Finally, not able to handle the suspense any longer, my trembling fingers broke the seal. I gingerly removed the letter and slowly unfolded it. I nearly cried when I saw the words:
Congratulations! You have been accepted!

Those were the greatest five words I had ever read. I re-read them over and over, just to make sure I was not mistaken. Once, they finally sunk in, I had to restrain myself from running around the whole neighborhood screaming “I’m going to college!” Not just any college, mind you, but the hardest one I had applied to. My college counsellor had said it was a stretch, but she was only trying to keep me from disappointment. I jumped on Facebook and immediately made it my Status. I didn’t work this hard for four straight years to keep this kind of thing to myself!
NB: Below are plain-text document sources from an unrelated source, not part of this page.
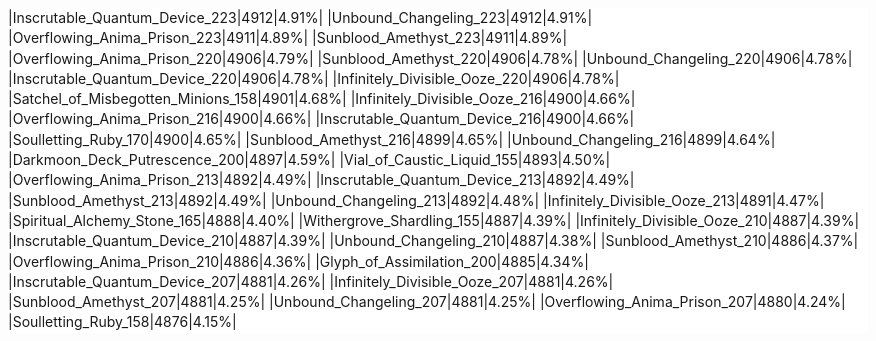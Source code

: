 |Inscrutable_Quantum_Device_223|4912|4.91%|
|Unbound_Changeling_223|4912|4.91%|
|Overflowing_Anima_Prison_223|4911|4.89%|
|Sunblood_Amethyst_223|4911|4.89%|
|Overflowing_Anima_Prison_220|4906|4.79%|
|Sunblood_Amethyst_220|4906|4.78%|
|Unbound_Changeling_220|4906|4.78%|
|Inscrutable_Quantum_Device_220|4906|4.78%|
|Infinitely_Divisible_Ooze_220|4906|4.78%|
|Satchel_of_Misbegotten_Minions_158|4901|4.68%|
|Infinitely_Divisible_Ooze_216|4900|4.66%|
|Overflowing_Anima_Prison_216|4900|4.66%|
|Inscrutable_Quantum_Device_216|4900|4.66%|
|Soulletting_Ruby_170|4900|4.65%|
|Sunblood_Amethyst_216|4899|4.65%|
|Unbound_Changeling_216|4899|4.64%|
|Darkmoon_Deck_Putrescence_200|4897|4.59%|
|Vial_of_Caustic_Liquid_155|4893|4.50%|
|Overflowing_Anima_Prison_213|4892|4.49%|
|Inscrutable_Quantum_Device_213|4892|4.49%|
|Sunblood_Amethyst_213|4892|4.49%|
|Unbound_Changeling_213|4892|4.48%|
|Infinitely_Divisible_Ooze_213|4891|4.47%|
|Spiritual_Alchemy_Stone_165|4888|4.40%|
|Withergrove_Shardling_155|4887|4.39%|
|Infinitely_Divisible_Ooze_210|4887|4.39%|
|Inscrutable_Quantum_Device_210|4887|4.39%|
|Unbound_Changeling_210|4887|4.38%|
|Sunblood_Amethyst_210|4886|4.37%|
|Overflowing_Anima_Prison_210|4886|4.36%|
|Glyph_of_Assimilation_200|4885|4.34%|
|Inscrutable_Quantum_Device_207|4881|4.26%|
|Infinitely_Divisible_Ooze_207|4881|4.26%|
|Sunblood_Amethyst_207|4881|4.25%|
|Unbound_Changeling_207|4881|4.25%|
|Overflowing_Anima_Prison_207|4880|4.24%|
|Soulletting_Ruby_158|4876|4.15%|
After logging out, I felt guilty for sharing my news with everyone before I had even told my parents. I sprang up from my desk and bounded down the stairs, taking them two at a time. In the family room, my mother was perched on the couch while my dad reclined in his hideous La-Z-Boy watching the news. They both looked up in as I came rushing into the room.

“Congratulations! You have been accepted!” I read, clutching the letter tightly in my hands as if it could fly away at any second. Their looks of bewilderment instantly changed into looks of excitement.

“Wow, that’s great news, Samantha!” my dad said with a gigantic smile. “Let me see the letter.”

I was hesitant to part from it, but I eventually let the letter go so that they could see for themselves. My mother’s eyes brimmed with tears of joy as she scanned the letter. For the past five months she had been even more caught up in the whole application process than myself. She drove me insane with her constant nagging about deadlines and scholarships. Every word from my college counsellor’s mouth she viewed as the Word of God- a testament that had to be obeyed. It was as if she were applying to college, herself.Though, I had to admit all of the standardized tests, essays, and tedious applications were totally worth this kind of admiration from my parents.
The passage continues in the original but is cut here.